ROME – Famously, von Clausewitz defined war as “the continuation of politics by other means.” To hear some people tell it, President-elect Donald Trump has an analogous, if inverted, understanding of diplomacy as the continuation of war by other means, as exemplified by his Dec. 20 pick for U.S. Ambassador to the Vatican.

Brian Burch, president of the right-wing advocacy group CatholicVote and Trump’s choice for the job, has a reputation as a “pope critic,” leading skeptics of the nomination to suggest he may be better suited to attacking the pontiff than engaging him.

Certainly there’s no shortage of instances in which Burch has expressed reservations about this papacy.

Politico, in its article on the Burch nomination, pointed to a post on X last November in which Burch asserted that Pope Francis’s treatment of his critics, along with “progressive Catholic cheerleading,” has vindicated those who dismiss the pope’s rhetoric on synodality as “merely a ruse.”

Burch made a similar point the same month in an interview with the New York Times.

“The pattern of vindictiveness and punishment seems to fly in the face of what [Pope Francis] says about being an instrument of mercy and accompaniment,” he said.
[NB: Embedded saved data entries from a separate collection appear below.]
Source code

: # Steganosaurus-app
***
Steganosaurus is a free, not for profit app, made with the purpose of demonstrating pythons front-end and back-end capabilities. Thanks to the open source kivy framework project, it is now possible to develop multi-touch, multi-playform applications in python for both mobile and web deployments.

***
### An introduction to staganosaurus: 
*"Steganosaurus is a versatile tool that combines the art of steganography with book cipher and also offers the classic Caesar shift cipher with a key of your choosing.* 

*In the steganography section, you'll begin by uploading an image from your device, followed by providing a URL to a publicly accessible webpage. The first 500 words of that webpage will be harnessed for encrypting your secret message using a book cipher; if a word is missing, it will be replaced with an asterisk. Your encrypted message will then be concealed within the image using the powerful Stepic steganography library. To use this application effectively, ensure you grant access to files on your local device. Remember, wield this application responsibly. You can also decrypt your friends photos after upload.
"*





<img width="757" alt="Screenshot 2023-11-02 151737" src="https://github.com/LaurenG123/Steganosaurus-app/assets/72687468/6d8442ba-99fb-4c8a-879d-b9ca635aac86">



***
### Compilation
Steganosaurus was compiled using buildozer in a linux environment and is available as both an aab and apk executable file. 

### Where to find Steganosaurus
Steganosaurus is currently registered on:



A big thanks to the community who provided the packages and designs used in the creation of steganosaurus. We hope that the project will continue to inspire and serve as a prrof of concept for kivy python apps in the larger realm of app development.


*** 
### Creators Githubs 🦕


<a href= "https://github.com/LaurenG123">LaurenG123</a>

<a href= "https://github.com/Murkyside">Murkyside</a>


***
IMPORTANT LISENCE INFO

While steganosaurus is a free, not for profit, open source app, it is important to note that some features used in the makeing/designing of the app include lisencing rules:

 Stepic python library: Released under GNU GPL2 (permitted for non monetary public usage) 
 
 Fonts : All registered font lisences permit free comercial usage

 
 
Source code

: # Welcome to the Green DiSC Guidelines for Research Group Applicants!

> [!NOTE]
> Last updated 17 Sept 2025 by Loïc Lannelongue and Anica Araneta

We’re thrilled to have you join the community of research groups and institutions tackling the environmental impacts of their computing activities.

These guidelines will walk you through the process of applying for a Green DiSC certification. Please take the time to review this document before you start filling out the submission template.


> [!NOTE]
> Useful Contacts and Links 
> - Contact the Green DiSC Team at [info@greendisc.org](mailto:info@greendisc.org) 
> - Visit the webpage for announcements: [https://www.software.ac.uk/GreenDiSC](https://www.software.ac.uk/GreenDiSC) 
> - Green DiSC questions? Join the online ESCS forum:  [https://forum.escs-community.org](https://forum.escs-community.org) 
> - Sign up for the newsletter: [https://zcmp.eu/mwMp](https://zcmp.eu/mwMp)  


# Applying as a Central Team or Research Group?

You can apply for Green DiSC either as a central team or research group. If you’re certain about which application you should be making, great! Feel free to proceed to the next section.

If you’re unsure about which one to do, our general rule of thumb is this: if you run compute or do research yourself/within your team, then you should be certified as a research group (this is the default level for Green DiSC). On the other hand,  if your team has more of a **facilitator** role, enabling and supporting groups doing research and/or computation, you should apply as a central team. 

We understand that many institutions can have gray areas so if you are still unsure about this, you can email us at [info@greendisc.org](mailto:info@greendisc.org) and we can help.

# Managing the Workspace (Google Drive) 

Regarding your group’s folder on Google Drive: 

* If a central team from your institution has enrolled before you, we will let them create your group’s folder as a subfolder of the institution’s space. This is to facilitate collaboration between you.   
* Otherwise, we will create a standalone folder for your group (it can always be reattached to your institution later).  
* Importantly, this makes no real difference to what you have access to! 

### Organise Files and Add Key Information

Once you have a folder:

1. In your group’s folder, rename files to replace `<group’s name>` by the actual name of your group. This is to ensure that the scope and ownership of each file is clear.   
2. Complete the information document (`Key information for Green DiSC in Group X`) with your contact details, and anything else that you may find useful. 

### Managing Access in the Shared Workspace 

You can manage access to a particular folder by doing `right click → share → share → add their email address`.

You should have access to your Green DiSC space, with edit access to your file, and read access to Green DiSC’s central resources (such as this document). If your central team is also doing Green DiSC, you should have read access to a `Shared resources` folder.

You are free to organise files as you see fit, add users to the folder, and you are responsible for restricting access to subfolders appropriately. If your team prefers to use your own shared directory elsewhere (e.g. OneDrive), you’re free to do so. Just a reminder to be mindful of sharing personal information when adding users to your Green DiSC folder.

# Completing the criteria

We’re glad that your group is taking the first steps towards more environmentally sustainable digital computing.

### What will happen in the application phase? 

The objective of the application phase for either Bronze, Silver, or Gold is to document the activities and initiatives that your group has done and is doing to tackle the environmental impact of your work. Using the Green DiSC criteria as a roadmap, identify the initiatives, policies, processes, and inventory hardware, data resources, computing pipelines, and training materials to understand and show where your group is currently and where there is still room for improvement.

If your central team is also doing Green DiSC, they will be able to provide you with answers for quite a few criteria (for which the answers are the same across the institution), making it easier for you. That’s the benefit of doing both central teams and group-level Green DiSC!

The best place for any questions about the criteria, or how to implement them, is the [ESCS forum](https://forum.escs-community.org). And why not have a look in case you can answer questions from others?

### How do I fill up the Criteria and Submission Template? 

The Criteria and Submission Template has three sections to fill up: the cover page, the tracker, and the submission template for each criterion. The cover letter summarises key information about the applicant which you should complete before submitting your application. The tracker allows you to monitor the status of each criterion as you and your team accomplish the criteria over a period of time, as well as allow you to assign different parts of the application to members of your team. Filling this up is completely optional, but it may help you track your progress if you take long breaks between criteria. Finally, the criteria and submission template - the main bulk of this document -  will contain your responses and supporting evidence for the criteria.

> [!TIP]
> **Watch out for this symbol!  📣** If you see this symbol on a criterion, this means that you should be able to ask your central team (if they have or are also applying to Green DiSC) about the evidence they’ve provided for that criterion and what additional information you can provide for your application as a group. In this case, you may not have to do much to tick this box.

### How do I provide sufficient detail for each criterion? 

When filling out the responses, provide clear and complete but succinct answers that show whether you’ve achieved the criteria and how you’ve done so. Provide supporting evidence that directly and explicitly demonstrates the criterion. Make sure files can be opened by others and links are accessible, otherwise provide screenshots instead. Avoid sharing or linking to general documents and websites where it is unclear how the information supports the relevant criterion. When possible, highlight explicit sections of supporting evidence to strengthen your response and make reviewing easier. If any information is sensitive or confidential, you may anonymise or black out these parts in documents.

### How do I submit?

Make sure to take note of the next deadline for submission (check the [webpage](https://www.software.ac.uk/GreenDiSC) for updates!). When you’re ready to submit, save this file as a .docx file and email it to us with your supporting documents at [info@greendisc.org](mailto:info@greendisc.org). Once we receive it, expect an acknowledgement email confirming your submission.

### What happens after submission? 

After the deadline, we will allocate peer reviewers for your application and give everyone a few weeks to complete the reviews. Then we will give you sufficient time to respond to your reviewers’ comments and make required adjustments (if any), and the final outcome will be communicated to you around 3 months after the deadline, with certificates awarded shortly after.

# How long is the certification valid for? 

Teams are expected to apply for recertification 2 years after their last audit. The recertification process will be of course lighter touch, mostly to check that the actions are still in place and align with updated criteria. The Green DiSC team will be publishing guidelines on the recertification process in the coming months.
He also said Francis’s 2015 comment that Catholics need not “breed like rabbits” had offended tradition-minded believers.

In another post on X a month later, Burch mocked the Vatican’s green light for “gay blessings” versus restrictions placed on the traditional Latin Mass.

My old paper, the National Catholic Reporter, pointed to an interview Burch gave to Newsmax a year ago in which he asserted that Fiducia Supplicans, a Vatican document approved by Francis authorizing priests to bless people involved in same-sex unions, had created “massive confusion” about Catholic teaching on marriage and sexuality.

Burch further suggested Francis won’t be pope much longer, and the next pope will have to dispel the disillusionment he’s created and return the church to its traditional role as a “voice of moral clarity.”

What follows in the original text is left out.